Bolt Technology (Nasdaq: BOLT)
Bolt Technology specializes in marine exploration equipment. You know all of the cables, connectors, hydrophones, and undersea robots that energy companies need to map the seafloor? That's what Bolt makes.

The company had a strong fiscal 2011, recording sales of $38.8 million and earnings per share of $0.65 for the year that ended last June 30. Both numbers are an improvement on 2010 but have yet to match results from 2009.

I like two things specifically about this opportunity. First, while customers are very closely tied to the oil and gas industry, last year's acquisition of SeaBotix gives Bolt a customer list that also includes the defense industry, state and local governments, and fire and rescue squads. The more diverse your customer list, the better. Second, as deepwater drilling increases, Bolt is a company that is only going to get more relevant.

C&J Energy Services (NYSE: CJES)
C&J Energy Services is a hydraulic fracturing company. Its equipment does the fracturing, the high-pressure pumping, the whole nine yards. As it operates mostly in Texas, C&J's customers include big names in the U.S. production game: Anadarko, Chesapeake Energy, Shell, and so on.

The company currently operates six hydraulic fracturing fleets and expects to bring that total to nine by the end of 2012. The planned production cuts for the gas drilling industry shouldn't hurt C&J either, as all of its rigs are in oil- and liquids-rich plays right now.

C&J reported a big jump in net income for 2011: $162 million compared to $32.3 million in 2010. Earnings per share came in at $3.19, compared to $0.67 in 2010.

FX Energy (Nasdaq: FXEN)
Unlike most U.S. independents, FX Energy's prized assets are in Poland, of all places. The company produces solely gas there, selling it on the European market for about $10 per million cubic feet -- much more than the stuff is worth here. Conversely, FX Energy only produces oil from its U.S. assets, located in the Bakken shale.

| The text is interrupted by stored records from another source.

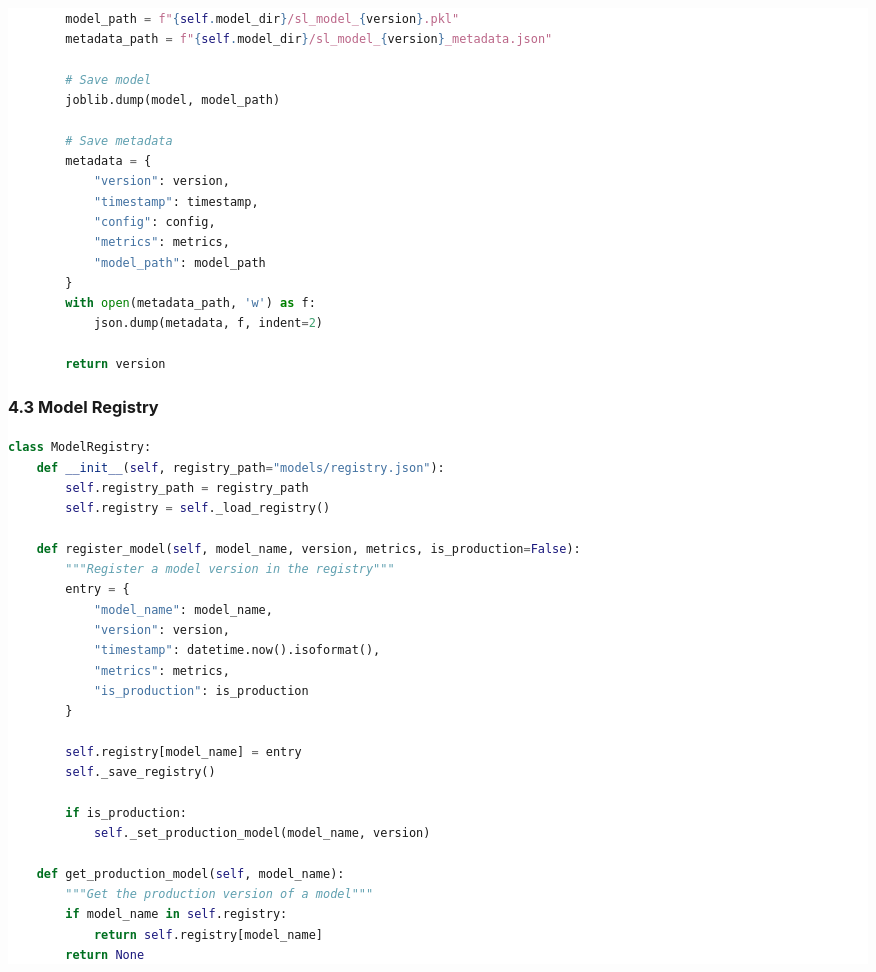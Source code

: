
```python
        model_path = f"{self.model_dir}/sl_model_{version}.pkl"
        metadata_path = f"{self.model_dir}/sl_model_{version}_metadata.json"

        # Save model
        joblib.dump(model, model_path)

        # Save metadata
        metadata = {
            "version": version,
            "timestamp": timestamp,
            "config": config,
            "metrics": metrics,
            "model_path": model_path
        }
        with open(metadata_path, 'w') as f:
            json.dump(metadata, f, indent=2)

        return version
```

### 4.3 Model Registry

```python
class ModelRegistry:
    def __init__(self, registry_path="models/registry.json"):
        self.registry_path = registry_path
        self.registry = self._load_registry()

    def register_model(self, model_name, version, metrics, is_production=False):
        """Register a model version in the registry"""
        entry = {
            "model_name": model_name,
            "version": version,
            "timestamp": datetime.now().isoformat(),
            "metrics": metrics,
            "is_production": is_production
        }

        self.registry[model_name] = entry
        self._save_registry()

        if is_production:
            self._set_production_model(model_name, version)

    def get_production_model(self, model_name):
        """Get the production version of a model"""
        if model_name in self.registry:
            return self.registry[model_name]
        return None
```
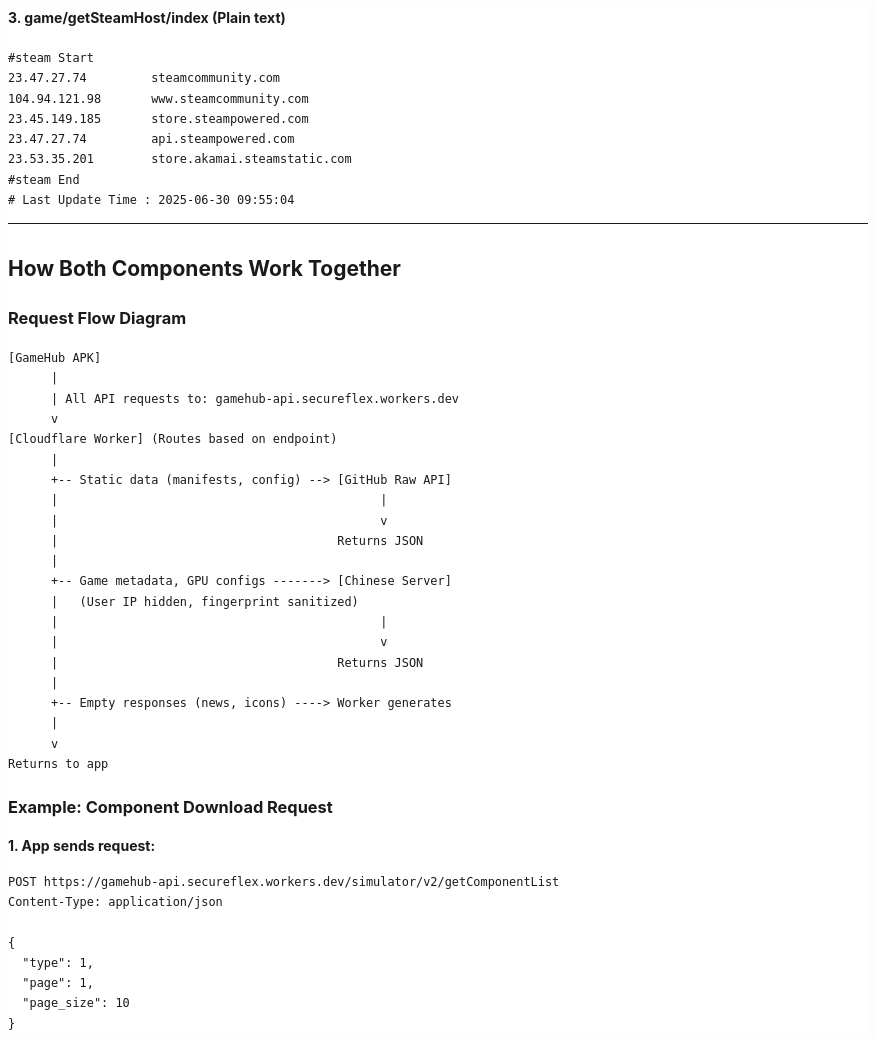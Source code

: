 #### 3. game/getSteamHost/index (Plain text)
```
#steam Start
23.47.27.74         steamcommunity.com
104.94.121.98       www.steamcommunity.com
23.45.149.185       store.steampowered.com
23.47.27.74         api.steampowered.com
23.53.35.201        store.akamai.steamstatic.com
#steam End
# Last Update Time : 2025-06-30 09:55:04
```

---

## How Both Components Work Together

### Request Flow Diagram
```
[GameHub APK]
      |
      | All API requests to: gamehub-api.secureflex.workers.dev
      v
[Cloudflare Worker] (Routes based on endpoint)
      |
      +-- Static data (manifests, config) --> [GitHub Raw API]
      |                                             |
      |                                             v
      |                                       Returns JSON
      |
      +-- Game metadata, GPU configs -------> [Chinese Server]
      |   (User IP hidden, fingerprint sanitized)
      |                                             |
      |                                             v
      |                                       Returns JSON
      |
      +-- Empty responses (news, icons) ----> Worker generates
      |
      v
Returns to app
```

### Example: Component Download Request

**1. App sends request:**
```http
POST https://gamehub-api.secureflex.workers.dev/simulator/v2/getComponentList
Content-Type: application/json

{
  "type": 1,
  "page": 1,
  "page_size": 10
}
```
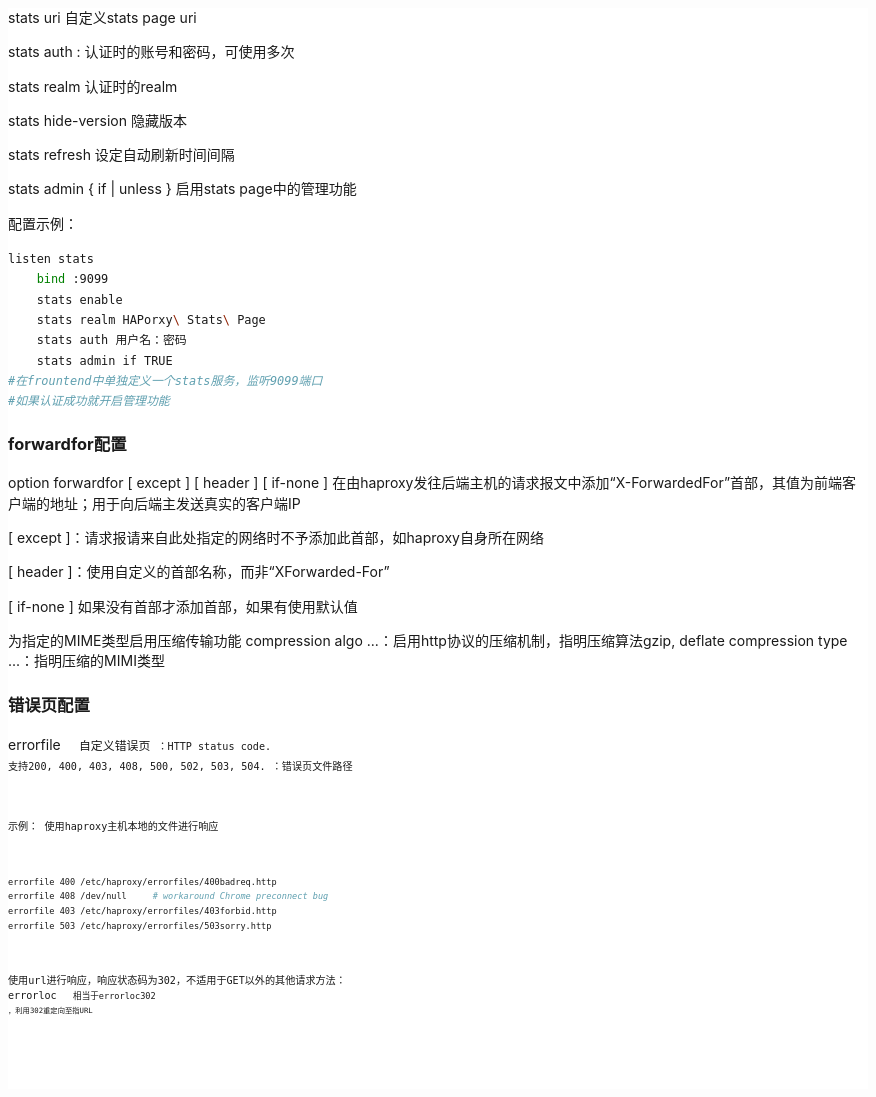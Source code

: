 stats uri <prefix> 自定义stats page uri

stats auth <user>:<passwd> 认证时的账号和密码，可使用多次

stats realm <realm> 认证时的realm

stats hide-version 隐藏版本

stats refresh <delay> 设定自动刷新时间间隔

stats admin { if | unless } <cond> 启用stats page中的管理功能

配置示例：

```bash
listen stats 
    bind :9099 
    stats enable 
    stats realm HAPorxy\ Stats\ Page 
    stats auth 用户名：密码
    stats admin if TRUE
#在frountend中单独定义一个stats服务，监听9099端口
#如果认证成功就开启管理功能
```

### forwardfor配置

option forwardfor [ except <network> ] [ header <name> ] [ if-none ]
在由haproxy发往后端主机的请求报文中添加“X-ForwardedFor”首部，其值为前端客户端的地址；用于向后端主发送真实的客户端IP

[ except <network> ]：请求报请来自此处指定的网络时不予添加此首部，如haproxy自身所在网络

[ header <name> ]：使用自定义的首部名称，而非“XForwarded-For”

[ if-none ] 如果没有首部才添加首部，如果有使用默认值

为指定的MIME类型启用压缩传输功能
compression algo <algorithm> ...：启用http协议的压缩机制，指明压缩算法gzip, deflate
compression type <mime type> ...：指明压缩的MIMI类型

### 错误页配置

errorfile <code> <file> 自定义错误页
<code>：HTTP status code.
支持200, 400, 403, 408, 500, 502, 503, 504.
<file>：错误页文件路径

示例：
使用haproxy主机本地的文件进行响应

```bash
errorfile 400 /etc/haproxy/errorfiles/400badreq.http 
errorfile 408 /dev/null     # workaround Chrome preconnect bug 
errorfile 403 /etc/haproxy/errorfiles/403forbid.http 
errorfile 503 /etc/haproxy/errorfiles/503sorry.http 
```

使用url进行响应，响应状态码为302，不适用于GET以外的其他请求方法：
errorloc <code> <url> 相当于errorloc302 <code> <url>，利用302重定向至指URL
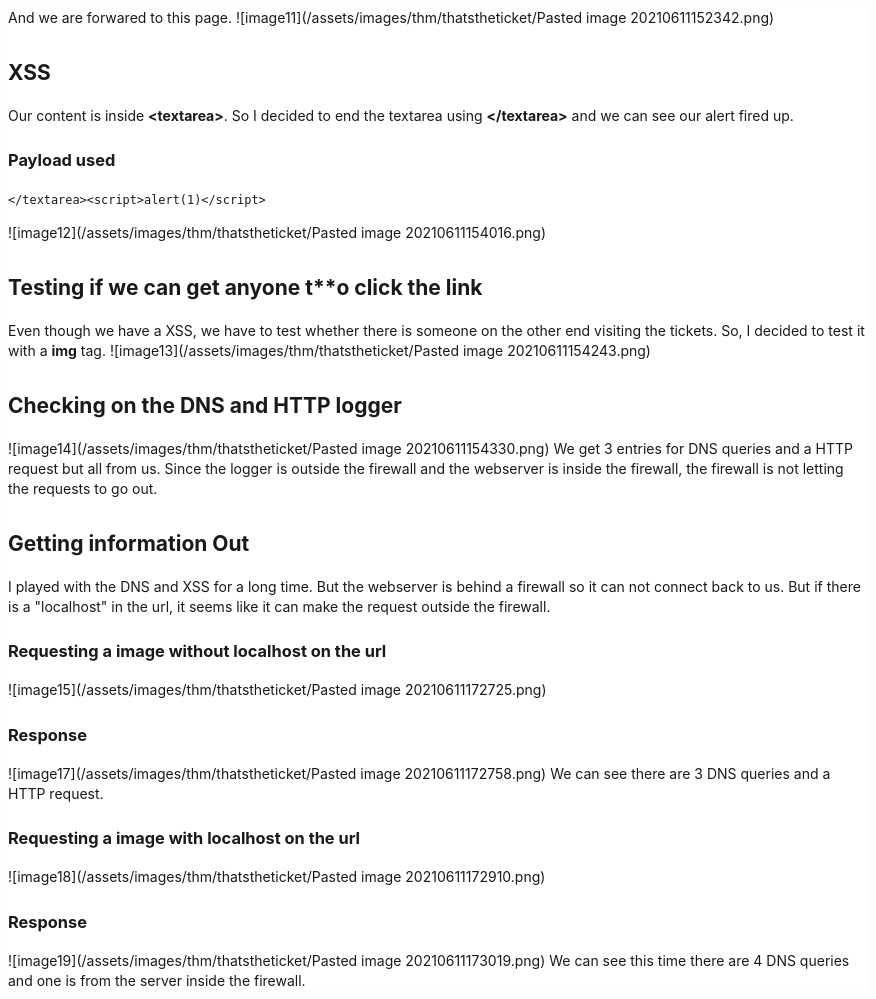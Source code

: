 
And we are forwared to this page.
![image11](/assets/images/thm/thatstheticket/Pasted image 20210611152342.png)

## XSS
Our content is inside **\<textarea>**. So I decided to end the textarea using **\</textarea>** and we can see our alert fired up.

### Payload used
```
</textarea><script>alert(1)</script>
```


![image12](/assets/images/thm/thatstheticket/Pasted image 20210611154016.png)

## Testing if we can get anyone t**o click the link
Even though we have a XSS, we have to test whether there is someone on the other end visiting the tickets. So, I decided to test it with a **img** tag.
![image13](/assets/images/thm/thatstheticket/Pasted image 20210611154243.png)

## Checking on the DNS and HTTP logger
![image14](/assets/images/thm/thatstheticket/Pasted image 20210611154330.png)
We get 3 entries for DNS queries and a HTTP request but all from us. Since the logger is outside the firewall and the webserver is inside the firewall, the firewall is not letting the requests to go out.


## Getting information Out
I played with the DNS and XSS for a long time. But the webserver is behind a firewall so it can not connect back to us. But if there is a "localhost" in the url, it seems like it can make the request outside the firewall.


### Requesting a image without localhost on the url
![image15](/assets/images/thm/thatstheticket/Pasted image 20210611172725.png)

### Response
![image17](/assets/images/thm/thatstheticket/Pasted image 20210611172758.png)
We can see there are 3 DNS queries and a HTTP request.

### Requesting a image with localhost on the url
![image18](/assets/images/thm/thatstheticket/Pasted image 20210611172910.png)
### Response
![image19](/assets/images/thm/thatstheticket/Pasted image 20210611173019.png)
We can see this time there are 4 DNS queries and one is from the server inside the firewall.
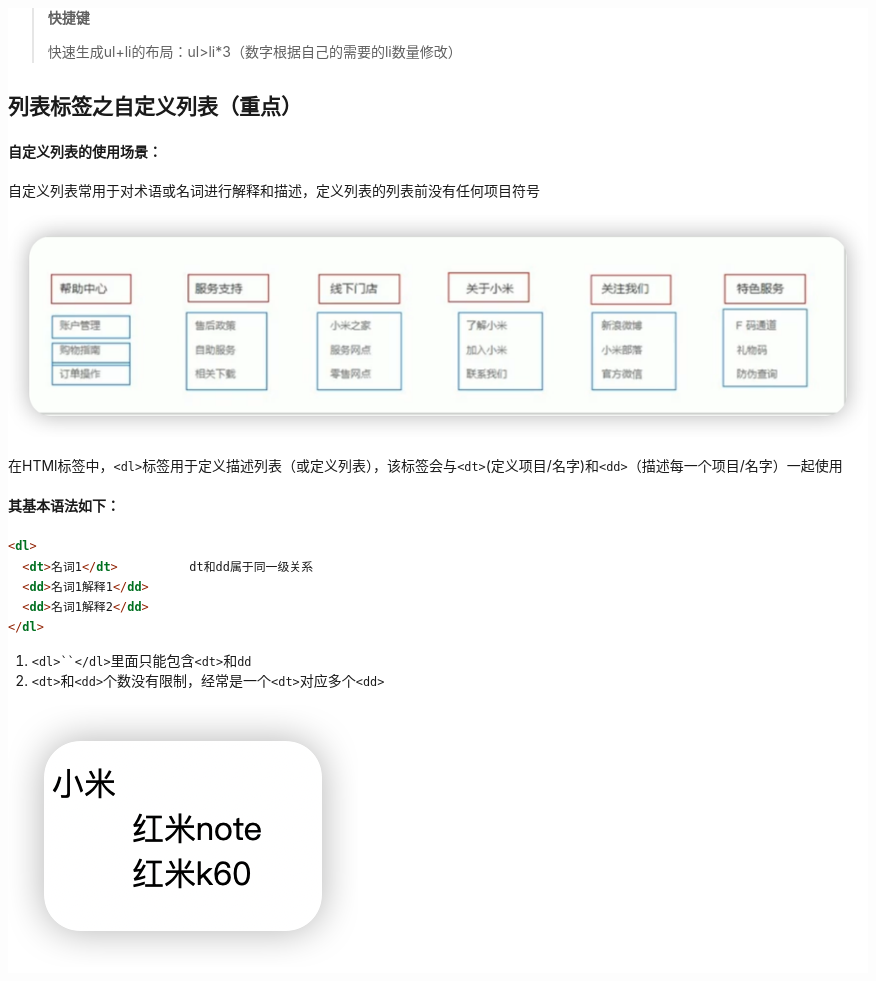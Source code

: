 

>**快捷键**
>
>快速生成ul+li的布局：ul>li*3（数字根据自己的需要的li数量修改）





## 列表标签之自定义列表（重点）

#### 自定义列表的使用场景：

自定义列表常用于对术语或名词进行解释和描述，定义列表的列表前没有任何项目符号 

![image-20230214124449464](./hqq-images/image-20230214124449464.png)




在HTMl标签中，`<dl>`标签用于定义描述列表（或定义列表），该标签会与`<dt>`(定义项目/名字)和`<dd>`（描述每一个项目/名字）一起使用

#### 其基本语法如下：

```html
<dl>
  <dt>名词1</dt>			dt和dd属于同一级关系
  <dd>名词1解释1</dd>
  <dd>名词1解释2</dd>
</dl>
```

1. `<dl>``</dl>`里面只能包含`<dt>`和`dd`
2. `<dt>`和`<dd>`个数没有限制，经常是一个`<dt>`对应多个`<dd>`

![image-20230214130420342](./hqq-images/image-20230214130420342.png)
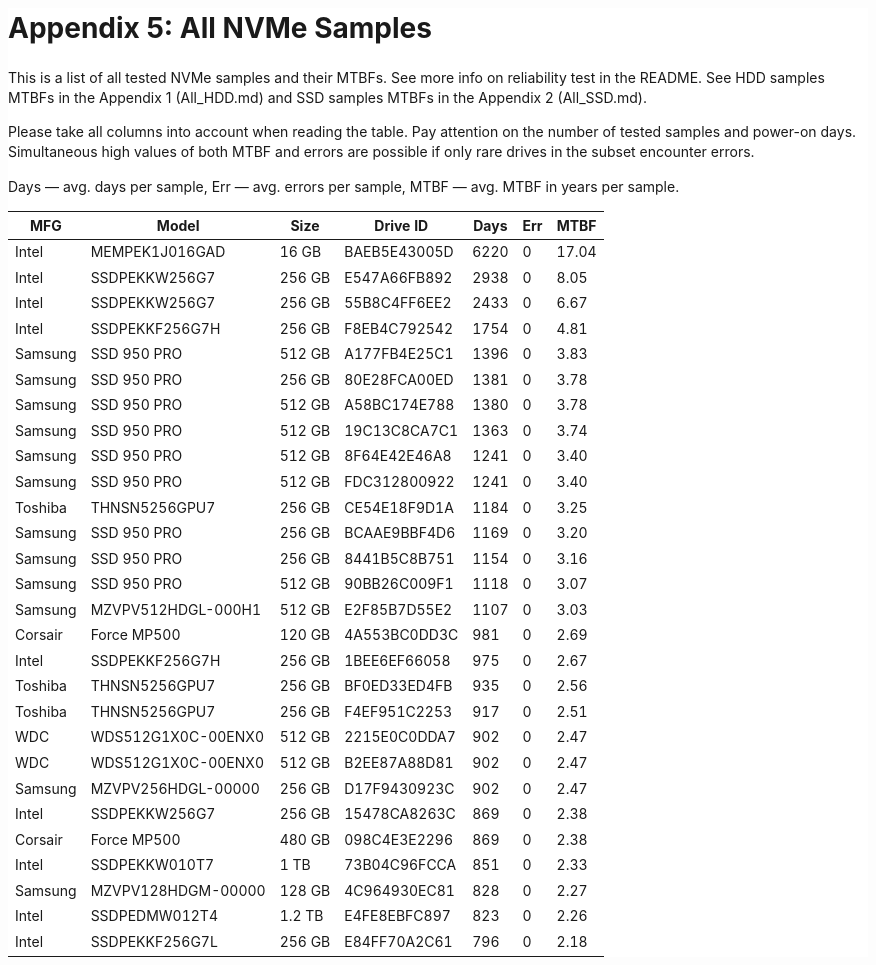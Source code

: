 Appendix 5: All NVMe Samples
============================

This is a list of all tested NVMe samples and their MTBFs. See more info on
reliability test in the README. See HDD samples MTBFs in the Appendix 1 (All_HDD.md)
and SSD samples MTBFs in the Appendix 2 (All_SSD.md).

Please take all columns into account when reading the table. Pay attention on the
number of tested samples and power-on days. Simultaneous high values of both MTBF
and errors are possible if only rare drives in the subset encounter errors.

Days   — avg. days per sample,
Err    — avg. errors per sample,
MTBF   — avg. MTBF in years per sample.

| MFG       | Model              | Size   | Drive ID     | Days  | Err   | MTBF   |
|-----------|--------------------|--------|--------------|-------|-------|--------|
| Intel     | MEMPEK1J016GAD     | 16 GB  | BAEB5E43005D | 6220  | 0     | 17.04  |
| Intel     | SSDPEKKW256G7      | 256 GB | E547A66FB892 | 2938  | 0     | 8.05   |
| Intel     | SSDPEKKW256G7      | 256 GB | 55B8C4FF6EE2 | 2433  | 0     | 6.67   |
| Intel     | SSDPEKKF256G7H     | 256 GB | F8EB4C792542 | 1754  | 0     | 4.81   |
| Samsung   | SSD 950 PRO        | 512 GB | A177FB4E25C1 | 1396  | 0     | 3.83   |
| Samsung   | SSD 950 PRO        | 256 GB | 80E28FCA00ED | 1381  | 0     | 3.78   |
| Samsung   | SSD 950 PRO        | 512 GB | A58BC174E788 | 1380  | 0     | 3.78   |
| Samsung   | SSD 950 PRO        | 512 GB | 19C13C8CA7C1 | 1363  | 0     | 3.74   |
| Samsung   | SSD 950 PRO        | 512 GB | 8F64E42E46A8 | 1241  | 0     | 3.40   |
| Samsung   | SSD 950 PRO        | 512 GB | FDC312800922 | 1241  | 0     | 3.40   |
| Toshiba   | THNSN5256GPU7      | 256 GB | CE54E18F9D1A | 1184  | 0     | 3.25   |
| Samsung   | SSD 950 PRO        | 256 GB | BCAAE9BBF4D6 | 1169  | 0     | 3.20   |
| Samsung   | SSD 950 PRO        | 256 GB | 8441B5C8B751 | 1154  | 0     | 3.16   |
| Samsung   | SSD 950 PRO        | 512 GB | 90BB26C009F1 | 1118  | 0     | 3.07   |
| Samsung   | MZVPV512HDGL-000H1 | 512 GB | E2F85B7D55E2 | 1107  | 0     | 3.03   |
| Corsair   | Force MP500        | 120 GB | 4A553BC0DD3C | 981   | 0     | 2.69   |
| Intel     | SSDPEKKF256G7H     | 256 GB | 1BEE6EF66058 | 975   | 0     | 2.67   |
| Toshiba   | THNSN5256GPU7      | 256 GB | BF0ED33ED4FB | 935   | 0     | 2.56   |
| Toshiba   | THNSN5256GPU7      | 256 GB | F4EF951C2253 | 917   | 0     | 2.51   |
| WDC       | WDS512G1X0C-00ENX0 | 512 GB | 2215E0C0DDA7 | 902   | 0     | 2.47   |
| WDC       | WDS512G1X0C-00ENX0 | 512 GB | B2EE87A88D81 | 902   | 0     | 2.47   |
| Samsung   | MZVPV256HDGL-00000 | 256 GB | D17F9430923C | 902   | 0     | 2.47   |
| Intel     | SSDPEKKW256G7      | 256 GB | 15478CA8263C | 869   | 0     | 2.38   |
| Corsair   | Force MP500        | 480 GB | 098C4E3E2296 | 869   | 0     | 2.38   |
| Intel     | SSDPEKKW010T7      | 1 TB   | 73B04C96FCCA | 851   | 0     | 2.33   |
| Samsung   | MZVPV128HDGM-00000 | 128 GB | 4C964930EC81 | 828   | 0     | 2.27   |
| Intel     | SSDPEDMW012T4      | 1.2 TB | E4FE8EBFC897 | 823   | 0     | 2.26   |
| Intel     | SSDPEKKF256G7L     | 256 GB | E84FF70A2C61 | 796   | 0     | 2.18   |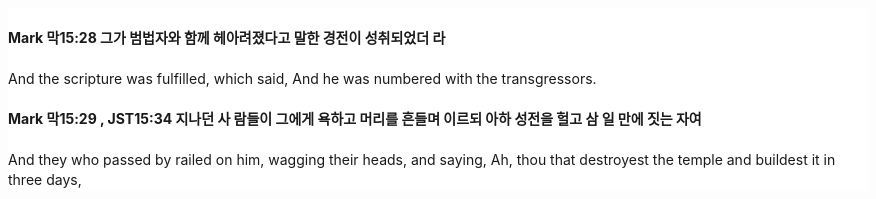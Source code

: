 
<div class="columns">
  <div class="scriptures">
    <br>
    <div class="scripture">
      <b>Mark 막15:28 그가 범법자와 함께 헤아려졌다고 말한 경전이 성취되었더 라 
      </b>
    </div>
    <br>
    <div class="scripture">And the scripture was fulfilled, which said, And he was numbered with the transgressors. 
    </div>
    <br>
    <div class="scripture">
      <b>Mark 막15:29 , JST15:34 지나던 사 람들이 그에게 욕하고 머리를 흔들며 이르되 아하 성전을 헐고 삼 일 만에 짓는 자여 
      </b>
    </div>
    <br>
    <div class="scripture">And they who passed by railed on him, wagging their heads, and saying, Ah, thou that destroyest the temple and buildest it in three days, 
    </div>         
  </div>
  <div class="image-container">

Production in Poland has increased from 10 MMCFE per day in 2010 to 14 MMCFE per day so far in 2012, and the company aims to increase that further to 17 MMCFE by the third quarter. Production in the Bakken is in the early stages. FX Energy is testing one well, with plans to drill two vertical wells next month. It will also drill a 4,000-foot lateral on another well that was drilled vertically last year.

Foolish takeaway
A little debt can go a long way, and it is not always a bad thing. However, it can also significantly derail management's plan for the future. Debt-free companies are rare, but they exist, and quite often are worth searching for.